Task item >> Please retype the entries exactly as they stand, leaving out any pictures.

====== Task material ======

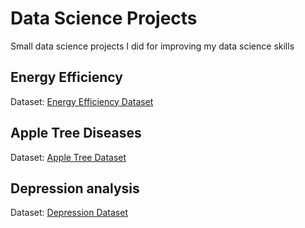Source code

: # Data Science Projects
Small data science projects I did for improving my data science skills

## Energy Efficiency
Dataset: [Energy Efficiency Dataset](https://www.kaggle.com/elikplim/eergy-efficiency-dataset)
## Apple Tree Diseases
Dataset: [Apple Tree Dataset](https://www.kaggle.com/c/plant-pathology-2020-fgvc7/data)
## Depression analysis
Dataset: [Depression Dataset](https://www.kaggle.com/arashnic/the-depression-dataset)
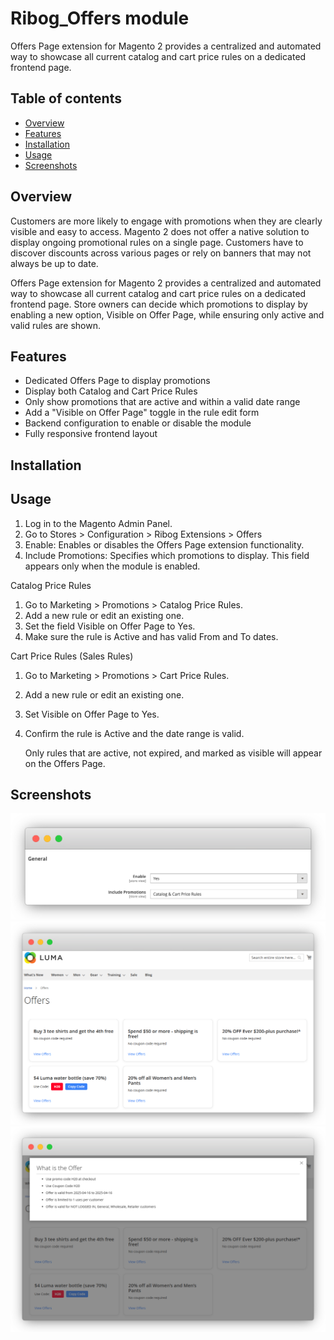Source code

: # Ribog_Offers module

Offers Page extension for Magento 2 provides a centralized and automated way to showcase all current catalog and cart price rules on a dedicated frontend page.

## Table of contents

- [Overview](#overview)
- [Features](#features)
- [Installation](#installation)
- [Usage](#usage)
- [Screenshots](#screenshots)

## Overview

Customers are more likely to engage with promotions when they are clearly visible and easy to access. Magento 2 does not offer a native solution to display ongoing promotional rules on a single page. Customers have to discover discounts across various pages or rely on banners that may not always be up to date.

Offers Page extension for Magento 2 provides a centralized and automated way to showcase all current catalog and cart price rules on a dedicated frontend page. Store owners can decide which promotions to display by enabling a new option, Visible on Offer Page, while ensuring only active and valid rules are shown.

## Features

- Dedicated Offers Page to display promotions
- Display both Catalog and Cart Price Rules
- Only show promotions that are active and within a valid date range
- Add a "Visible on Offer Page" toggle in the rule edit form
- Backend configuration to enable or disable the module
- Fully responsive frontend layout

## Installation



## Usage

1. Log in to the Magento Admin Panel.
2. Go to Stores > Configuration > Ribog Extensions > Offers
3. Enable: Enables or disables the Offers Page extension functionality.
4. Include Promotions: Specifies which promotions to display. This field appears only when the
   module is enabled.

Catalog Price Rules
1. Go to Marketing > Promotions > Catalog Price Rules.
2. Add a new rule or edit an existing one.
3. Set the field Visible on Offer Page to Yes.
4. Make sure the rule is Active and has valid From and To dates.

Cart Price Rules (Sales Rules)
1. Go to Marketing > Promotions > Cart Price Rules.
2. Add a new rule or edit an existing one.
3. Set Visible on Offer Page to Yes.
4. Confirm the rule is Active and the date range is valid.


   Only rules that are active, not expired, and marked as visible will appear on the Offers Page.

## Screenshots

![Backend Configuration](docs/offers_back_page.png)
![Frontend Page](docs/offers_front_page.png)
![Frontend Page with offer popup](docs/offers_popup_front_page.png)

======

Finished exercise >>
Source code

: # Data Science Projects
Small data science projects I did for improving my data science skills

## Energy Efficiency
Dataset: [Energy Efficiency Dataset](https://www.kaggle.com/elikplim/eergy-efficiency-dataset)
## Apple Tree Diseases
Dataset: [Apple Tree Dataset](https://www.kaggle.com/c/plant-pathology-2020-fgvc7/data)
## Depression analysis
Dataset: [Depression Dataset](https://www.kaggle.com/arashnic/the-depression-dataset)
Source code

: # Ribog_Offers module

Offers Page extension for Magento 2 provides a centralized and automated way to showcase all current catalog and cart price rules on a dedicated frontend page.

## Table of contents

- [Overview](#overview)
- [Features](#features)
- [Installation](#installation)
- [Usage](#usage)
- [Screenshots](#screenshots)

## Overview

Customers are more likely to engage with promotions when they are clearly visible and easy to access. Magento 2 does not offer a native solution to display ongoing promotional rules on a single page. Customers have to discover discounts across various pages or rely on banners that may not always be up to date.

Offers Page extension for Magento 2 provides a centralized and automated way to showcase all current catalog and cart price rules on a dedicated frontend page. Store owners can decide which promotions to display by enabling a new option, Visible on Offer Page, while ensuring only active and valid rules are shown.

## Features

- Dedicated Offers Page to display promotions
- Display both Catalog and Cart Price Rules
- Only show promotions that are active and within a valid date range
- Add a "Visible on Offer Page" toggle in the rule edit form
- Backend configuration to enable or disable the module
- Fully responsive frontend layout

## Installation



## Usage

1. Log in to the Magento Admin Panel.
2. Go to Stores > Configuration > Ribog Extensions > Offers
3. Enable: Enables or disables the Offers Page extension functionality.
4. Include Promotions: Specifies which promotions to display. This field appears only when the
   module is enabled.

Catalog Price Rules
1. Go to Marketing > Promotions > Catalog Price Rules.
2. Add a new rule or edit an existing one.
3. Set the field Visible on Offer Page to Yes.
4. Make sure the rule is Active and has valid From and To dates.

Cart Price Rules (Sales Rules)
1. Go to Marketing > Promotions > Cart Price Rules.
2. Add a new rule or edit an existing one.
3. Set Visible on Offer Page to Yes.
4. Confirm the rule is Active and the date range is valid.


   Only rules that are active, not expired, and marked as visible will appear on the Offers Page.

## Screenshots

![Backend Configuration](docs/offers_back_page.png)
![Frontend Page](docs/offers_front_page.png)
![Frontend Page with offer popup](docs/offers_popup_front_page.png)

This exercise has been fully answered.